The moderate correlation between MIQCh and CPQ11–14 suggests that MIQ captures additional information, which is not covered by generic instruments measuring OHRQoL. Generic instruments are unable to measure the impact of the small but important impairment produced for a particular pathology. Diseases may affect different functions and lead to different physical or emotional problems, or affect other aspects of quality of life [41, 42]. Our results are in line with other studies which show that OHRQoL scales are more sensitive than generic scales in measuring the impact of oral problems in children [42, 43]. While specific measures require more time and are more expensive to develop and administer, they usually have a shorter administration burden when compared to generic measures [42]. Nonetheless, when validating the original instrument [23], the authors found a good correlation of 0.75 as opposed to the 0.56 obtained in our study. Therefore, although CPQ is a suitable tool to measure OHRQoL in children, the overall score may not be as sensitive in measuring the impact malocclusions alone have in the OHRQoL. Agou et al. showed that children with low self-esteem and malocclusions had higher CPQ11–14 scores than those with malocclusions but with better self-esteem. Therefore, they conclude that self-esteem is a more salient determinant of OHRQoL in children seeking orthodontic treatment. It shows that the impact on OHRQoL that malocclusions alone have cannot be accurately determined with CPQ11–14, because there are other factors that influence the child’s perception [34].

The strengths of this study include the sample size, which is greater than the one used in previously conducted validation studies of the MIQ, and because it is the first study performed in a community context.

The main limitation of this study was the homogeneity of the sample studied, with high indices of low socio-economic status, an important determinant of OHRQoL. Since the samples may not fully represent all Chilean children, the association may be distorted.
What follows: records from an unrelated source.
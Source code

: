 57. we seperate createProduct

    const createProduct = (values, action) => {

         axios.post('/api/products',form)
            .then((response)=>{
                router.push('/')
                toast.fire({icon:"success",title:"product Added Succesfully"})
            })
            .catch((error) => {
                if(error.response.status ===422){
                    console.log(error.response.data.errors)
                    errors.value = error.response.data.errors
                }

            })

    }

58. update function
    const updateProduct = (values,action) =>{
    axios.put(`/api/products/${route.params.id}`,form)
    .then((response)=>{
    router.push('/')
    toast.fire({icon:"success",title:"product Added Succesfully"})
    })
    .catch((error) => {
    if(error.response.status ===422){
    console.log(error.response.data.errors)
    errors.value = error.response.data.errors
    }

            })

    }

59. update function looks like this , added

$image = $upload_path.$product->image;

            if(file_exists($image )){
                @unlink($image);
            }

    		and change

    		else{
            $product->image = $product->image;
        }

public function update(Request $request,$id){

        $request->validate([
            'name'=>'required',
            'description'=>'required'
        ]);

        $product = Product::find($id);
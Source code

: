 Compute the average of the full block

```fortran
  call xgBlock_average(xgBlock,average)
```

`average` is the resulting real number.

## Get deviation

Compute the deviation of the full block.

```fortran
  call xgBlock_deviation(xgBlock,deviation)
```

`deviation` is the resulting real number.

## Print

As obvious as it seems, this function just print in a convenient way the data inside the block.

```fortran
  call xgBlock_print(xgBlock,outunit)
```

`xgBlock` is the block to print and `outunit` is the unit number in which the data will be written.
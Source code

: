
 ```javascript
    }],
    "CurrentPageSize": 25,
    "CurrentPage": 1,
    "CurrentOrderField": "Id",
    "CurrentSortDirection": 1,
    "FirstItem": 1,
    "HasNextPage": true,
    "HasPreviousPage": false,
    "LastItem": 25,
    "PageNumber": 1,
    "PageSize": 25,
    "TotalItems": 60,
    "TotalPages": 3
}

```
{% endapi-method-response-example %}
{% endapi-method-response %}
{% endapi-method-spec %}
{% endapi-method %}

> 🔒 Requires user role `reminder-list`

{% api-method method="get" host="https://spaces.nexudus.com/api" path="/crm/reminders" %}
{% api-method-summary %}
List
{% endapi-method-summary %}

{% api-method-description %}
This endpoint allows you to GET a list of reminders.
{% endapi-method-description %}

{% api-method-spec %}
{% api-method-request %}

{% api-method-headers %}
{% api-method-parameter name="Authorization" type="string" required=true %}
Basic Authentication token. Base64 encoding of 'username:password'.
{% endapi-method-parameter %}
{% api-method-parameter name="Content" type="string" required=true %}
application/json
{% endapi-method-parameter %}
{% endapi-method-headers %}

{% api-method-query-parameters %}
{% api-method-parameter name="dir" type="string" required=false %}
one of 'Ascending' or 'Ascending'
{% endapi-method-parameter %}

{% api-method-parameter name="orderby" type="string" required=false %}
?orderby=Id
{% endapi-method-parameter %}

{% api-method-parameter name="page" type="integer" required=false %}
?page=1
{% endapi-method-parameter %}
However, this is a priority population for the implementation of public policies, and evaluation of their OHRQoL can provide information to support the decision-making process. Furthermore, the sensitivity to change was not assessed, so further studies are needed to assess the ability of the Chilean version of the MIQ to detect changes over time.

Conclusions

The results of the present study support the applicability, reliability and validity of the Chilean version of the MIQ in Spanish for assessing OHRQoL in children with malocclusion. Comparison with the study of the psychometric properties of the original instrument showed similar results for validity and reliability, supporting the equivalence with the Spanish for Chile cross-cultural adaptation.